> _Brief_
Filter these entries down to lines holding "hosting".
───
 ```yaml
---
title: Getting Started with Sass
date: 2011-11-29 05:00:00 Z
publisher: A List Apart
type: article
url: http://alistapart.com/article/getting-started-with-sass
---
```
───
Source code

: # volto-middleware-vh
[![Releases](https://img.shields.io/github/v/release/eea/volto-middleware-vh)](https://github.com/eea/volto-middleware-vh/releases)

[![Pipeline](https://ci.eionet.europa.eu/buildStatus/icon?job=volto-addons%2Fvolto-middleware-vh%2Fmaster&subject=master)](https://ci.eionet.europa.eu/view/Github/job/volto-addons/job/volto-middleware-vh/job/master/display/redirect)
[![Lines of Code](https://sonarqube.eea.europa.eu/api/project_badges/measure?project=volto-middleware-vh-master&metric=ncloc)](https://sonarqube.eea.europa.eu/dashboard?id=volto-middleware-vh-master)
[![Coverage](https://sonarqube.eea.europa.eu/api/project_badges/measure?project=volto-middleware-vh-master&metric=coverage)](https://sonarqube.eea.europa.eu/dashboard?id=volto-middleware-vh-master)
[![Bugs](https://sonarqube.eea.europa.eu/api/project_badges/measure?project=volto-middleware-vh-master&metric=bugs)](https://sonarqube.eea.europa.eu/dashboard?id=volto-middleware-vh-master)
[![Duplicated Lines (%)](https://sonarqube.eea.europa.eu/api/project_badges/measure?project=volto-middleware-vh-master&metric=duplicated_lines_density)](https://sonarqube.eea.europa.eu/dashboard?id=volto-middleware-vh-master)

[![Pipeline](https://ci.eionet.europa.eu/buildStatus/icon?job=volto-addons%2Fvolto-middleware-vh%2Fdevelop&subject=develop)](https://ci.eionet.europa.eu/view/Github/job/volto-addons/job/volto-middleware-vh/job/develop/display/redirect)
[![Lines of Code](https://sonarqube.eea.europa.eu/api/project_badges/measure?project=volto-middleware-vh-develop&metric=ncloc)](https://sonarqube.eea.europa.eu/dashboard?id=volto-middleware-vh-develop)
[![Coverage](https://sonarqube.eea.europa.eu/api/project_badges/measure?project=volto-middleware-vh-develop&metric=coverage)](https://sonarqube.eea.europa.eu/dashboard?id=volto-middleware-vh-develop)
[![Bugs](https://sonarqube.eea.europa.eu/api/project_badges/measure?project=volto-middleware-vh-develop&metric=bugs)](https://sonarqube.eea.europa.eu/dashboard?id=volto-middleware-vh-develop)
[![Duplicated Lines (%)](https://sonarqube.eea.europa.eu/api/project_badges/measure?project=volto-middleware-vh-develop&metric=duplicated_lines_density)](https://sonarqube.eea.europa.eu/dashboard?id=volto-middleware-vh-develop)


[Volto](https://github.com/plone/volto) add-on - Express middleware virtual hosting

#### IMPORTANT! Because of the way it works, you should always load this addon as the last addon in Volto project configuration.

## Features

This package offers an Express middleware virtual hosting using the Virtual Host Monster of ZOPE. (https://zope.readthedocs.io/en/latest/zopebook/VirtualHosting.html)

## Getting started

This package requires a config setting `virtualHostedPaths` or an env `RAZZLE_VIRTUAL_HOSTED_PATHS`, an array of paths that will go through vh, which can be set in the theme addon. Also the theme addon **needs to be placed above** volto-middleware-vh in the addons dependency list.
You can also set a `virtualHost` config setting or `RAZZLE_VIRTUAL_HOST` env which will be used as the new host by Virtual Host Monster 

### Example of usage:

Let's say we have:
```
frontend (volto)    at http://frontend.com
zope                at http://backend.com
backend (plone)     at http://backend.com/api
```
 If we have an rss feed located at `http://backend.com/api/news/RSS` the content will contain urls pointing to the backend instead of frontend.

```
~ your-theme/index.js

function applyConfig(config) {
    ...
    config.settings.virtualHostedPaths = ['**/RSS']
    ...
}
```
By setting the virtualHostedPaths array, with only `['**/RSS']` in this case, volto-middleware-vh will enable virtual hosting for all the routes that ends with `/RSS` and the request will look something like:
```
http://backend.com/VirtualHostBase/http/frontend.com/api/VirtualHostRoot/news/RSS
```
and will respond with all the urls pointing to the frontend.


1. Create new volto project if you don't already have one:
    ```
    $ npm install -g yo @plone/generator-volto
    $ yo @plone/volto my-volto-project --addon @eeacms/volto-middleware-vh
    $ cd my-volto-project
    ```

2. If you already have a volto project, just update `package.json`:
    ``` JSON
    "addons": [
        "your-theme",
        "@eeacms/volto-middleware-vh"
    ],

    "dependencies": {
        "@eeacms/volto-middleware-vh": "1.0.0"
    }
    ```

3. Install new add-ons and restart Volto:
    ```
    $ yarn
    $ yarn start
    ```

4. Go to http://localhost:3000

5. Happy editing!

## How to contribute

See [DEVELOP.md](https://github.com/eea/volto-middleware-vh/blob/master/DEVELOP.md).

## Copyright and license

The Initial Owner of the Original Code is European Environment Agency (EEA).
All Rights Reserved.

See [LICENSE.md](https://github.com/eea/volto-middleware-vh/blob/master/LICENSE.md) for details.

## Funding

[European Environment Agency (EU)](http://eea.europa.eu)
───
> _Task answer_
[Volto](https://github.com/plone/volto) add-on - Express middleware virtual hosting
This package offers an Express middleware virtual hosting using the Virtual Host Monster of ZOPE. (https://zope.readthedocs.io/en/latest/zopebook/VirtualHosting.html)
By setting the virtualHostedPaths array, with only `['**/RSS']` in this case, volto-middleware-vh will enable virtual hosting for all the routes that ends with `/RSS` and the request will look something like:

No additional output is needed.